SUPPLIED MATERIAL ->
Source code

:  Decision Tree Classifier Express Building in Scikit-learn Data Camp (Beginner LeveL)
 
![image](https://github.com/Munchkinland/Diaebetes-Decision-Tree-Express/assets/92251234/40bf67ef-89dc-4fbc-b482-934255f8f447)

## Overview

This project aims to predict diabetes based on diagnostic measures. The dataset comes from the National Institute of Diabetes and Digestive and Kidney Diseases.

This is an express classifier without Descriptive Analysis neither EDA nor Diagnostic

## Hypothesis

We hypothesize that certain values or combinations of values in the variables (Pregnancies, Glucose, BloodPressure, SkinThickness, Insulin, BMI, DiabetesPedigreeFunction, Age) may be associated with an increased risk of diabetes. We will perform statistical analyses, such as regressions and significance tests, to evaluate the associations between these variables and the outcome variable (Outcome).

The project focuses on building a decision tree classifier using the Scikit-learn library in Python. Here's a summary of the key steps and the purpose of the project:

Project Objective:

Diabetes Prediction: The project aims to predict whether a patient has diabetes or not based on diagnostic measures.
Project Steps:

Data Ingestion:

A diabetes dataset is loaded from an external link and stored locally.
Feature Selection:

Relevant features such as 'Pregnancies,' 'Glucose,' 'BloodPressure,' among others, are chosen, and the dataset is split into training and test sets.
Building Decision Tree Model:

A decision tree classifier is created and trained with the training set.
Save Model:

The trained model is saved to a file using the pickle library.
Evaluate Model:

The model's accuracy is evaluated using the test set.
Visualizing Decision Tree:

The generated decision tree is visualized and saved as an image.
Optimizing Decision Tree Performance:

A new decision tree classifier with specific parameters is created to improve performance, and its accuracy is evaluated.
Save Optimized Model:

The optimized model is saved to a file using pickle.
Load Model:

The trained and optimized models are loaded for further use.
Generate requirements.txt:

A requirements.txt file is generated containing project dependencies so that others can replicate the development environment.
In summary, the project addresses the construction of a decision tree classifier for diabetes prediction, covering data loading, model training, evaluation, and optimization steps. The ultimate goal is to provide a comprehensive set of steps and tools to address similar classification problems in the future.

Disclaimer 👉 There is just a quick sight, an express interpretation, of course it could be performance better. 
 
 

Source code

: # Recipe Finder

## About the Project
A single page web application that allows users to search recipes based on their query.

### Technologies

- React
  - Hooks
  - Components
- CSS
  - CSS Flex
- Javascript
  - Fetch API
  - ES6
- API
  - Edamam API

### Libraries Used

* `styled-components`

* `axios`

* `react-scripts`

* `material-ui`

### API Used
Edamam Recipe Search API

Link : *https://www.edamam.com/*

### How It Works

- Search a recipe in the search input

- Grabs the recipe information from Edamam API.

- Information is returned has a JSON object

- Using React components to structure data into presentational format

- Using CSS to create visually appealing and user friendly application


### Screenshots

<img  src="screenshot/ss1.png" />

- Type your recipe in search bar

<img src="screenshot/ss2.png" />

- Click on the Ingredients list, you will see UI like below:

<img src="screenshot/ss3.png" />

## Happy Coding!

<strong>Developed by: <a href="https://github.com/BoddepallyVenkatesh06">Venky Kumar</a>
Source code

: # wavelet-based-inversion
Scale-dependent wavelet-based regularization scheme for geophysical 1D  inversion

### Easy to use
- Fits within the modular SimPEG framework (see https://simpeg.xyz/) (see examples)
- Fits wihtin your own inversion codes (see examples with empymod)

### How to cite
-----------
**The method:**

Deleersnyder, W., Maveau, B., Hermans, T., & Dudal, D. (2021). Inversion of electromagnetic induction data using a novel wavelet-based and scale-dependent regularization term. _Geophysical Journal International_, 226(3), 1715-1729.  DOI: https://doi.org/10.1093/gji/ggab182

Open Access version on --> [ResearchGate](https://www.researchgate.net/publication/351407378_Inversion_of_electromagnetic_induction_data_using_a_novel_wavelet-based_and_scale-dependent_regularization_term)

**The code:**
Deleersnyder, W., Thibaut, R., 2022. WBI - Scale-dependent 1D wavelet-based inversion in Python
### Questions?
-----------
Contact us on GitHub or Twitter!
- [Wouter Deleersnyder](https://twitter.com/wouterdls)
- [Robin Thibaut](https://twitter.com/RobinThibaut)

WHAT IS BEING ASKED -> The answer must be an exact copy of every entry.

ANSWER FOR THIS EXERCISE ->
Source code

:  Decision Tree Classifier Express Building in Scikit-learn Data Camp (Beginner LeveL)
 
![image](https://github.com/Munchkinland/Diaebetes-Decision-Tree-Express/assets/92251234/40bf67ef-89dc-4fbc-b482-934255f8f447)

## Overview

This project aims to predict diabetes based on diagnostic measures. The dataset comes from the National Institute of Diabetes and Digestive and Kidney Diseases.

This is an express classifier without Descriptive Analysis neither EDA nor Diagnostic

## Hypothesis

We hypothesize that certain values or combinations of values in the variables (Pregnancies, Glucose, BloodPressure, SkinThickness, Insulin, BMI, DiabetesPedigreeFunction, Age) may be associated with an increased risk of diabetes. We will perform statistical analyses, such as regressions and significance tests, to evaluate the associations between these variables and the outcome variable (Outcome).

The project focuses on building a decision tree classifier using the Scikit-learn library in Python. Here's a summary of the key steps and the purpose of the project:

Project Objective:

Diabetes Prediction: The project aims to predict whether a patient has diabetes or not based on diagnostic measures.
Project Steps:

Data Ingestion:

A diabetes dataset is loaded from an external link and stored locally.
Feature Selection:

Relevant features such as 'Pregnancies,' 'Glucose,' 'BloodPressure,' among others, are chosen, and the dataset is split into training and test sets.
Building Decision Tree Model:

A decision tree classifier is created and trained with the training set.
Save Model:

The trained model is saved to a file using the pickle library.
Evaluate Model:

The model's accuracy is evaluated using the test set.
Visualizing Decision Tree:

The generated decision tree is visualized and saved as an image.
Optimizing Decision Tree Performance:

A new decision tree classifier with specific parameters is created to improve performance, and its accuracy is evaluated.
Save Optimized Model:

The optimized model is saved to a file using pickle.
Load Model:

The trained and optimized models are loaded for further use.
Generate requirements.txt:

A requirements.txt file is generated containing project dependencies so that others can replicate the development environment.
In summary, the project addresses the construction of a decision tree classifier for diabetes prediction, covering data loading, model training, evaluation, and optimization steps. The ultimate goal is to provide a comprehensive set of steps and tools to address similar classification problems in the future.

Disclaimer 👉 There is just a quick sight, an express interpretation, of course it could be performance better. 
 
 

Source code

: # Recipe Finder

## About the Project
A single page web application that allows users to search recipes based on their query.

### Technologies

- React
  - Hooks
  - Components
- CSS
  - CSS Flex
- Javascript
  - Fetch API
  - ES6
- API
  - Edamam API

### Libraries Used

* `styled-components`

* `axios`

* `react-scripts`

* `material-ui`

### API Used
Edamam Recipe Search API

Link : *https://www.edamam.com/*

### How It Works

- Search a recipe in the search input

- Grabs the recipe information from Edamam API.

- Information is returned has a JSON object

- Using React components to structure data into presentational format

- Using CSS to create visually appealing and user friendly application


### Screenshots

<img  src="screenshot/ss1.png" />

- Type your recipe in search bar

<img src="screenshot/ss2.png" />

- Click on the Ingredients list, you will see UI like below:

<img src="screenshot/ss3.png" />

## Happy Coding!

<strong>Developed by: <a href="https://github.com/BoddepallyVenkatesh06">Venky Kumar</a>
Source code

: # wavelet-based-inversion
Scale-dependent wavelet-based regularization scheme for geophysical 1D  inversion

### Easy to use
- Fits within the modular SimPEG framework (see https://simpeg.xyz/) (see examples)
- Fits wihtin your own inversion codes (see examples with empymod)

### How to cite
-----------
**The method:**

Deleersnyder, W., Maveau, B., Hermans, T., & Dudal, D. (2021). Inversion of electromagnetic induction data using a novel wavelet-based and scale-dependent regularization term. _Geophysical Journal International_, 226(3), 1715-1729.  DOI: https://doi.org/10.1093/gji/ggab182

Open Access version on --> [ResearchGate](https://www.researchgate.net/publication/351407378_Inversion_of_electromagnetic_induction_data_using_a_novel_wavelet-based_and_scale-dependent_regularization_term)

**The code:**
Deleersnyder, W., Thibaut, R., 2022. WBI - Scale-dependent 1D wavelet-based inversion in Python
### Questions?
-----------
Contact us on GitHub or Twitter!
- [Wouter Deleersnyder](https://twitter.com/wouterdls)
- [Robin Thibaut](https://twitter.com/RobinThibaut)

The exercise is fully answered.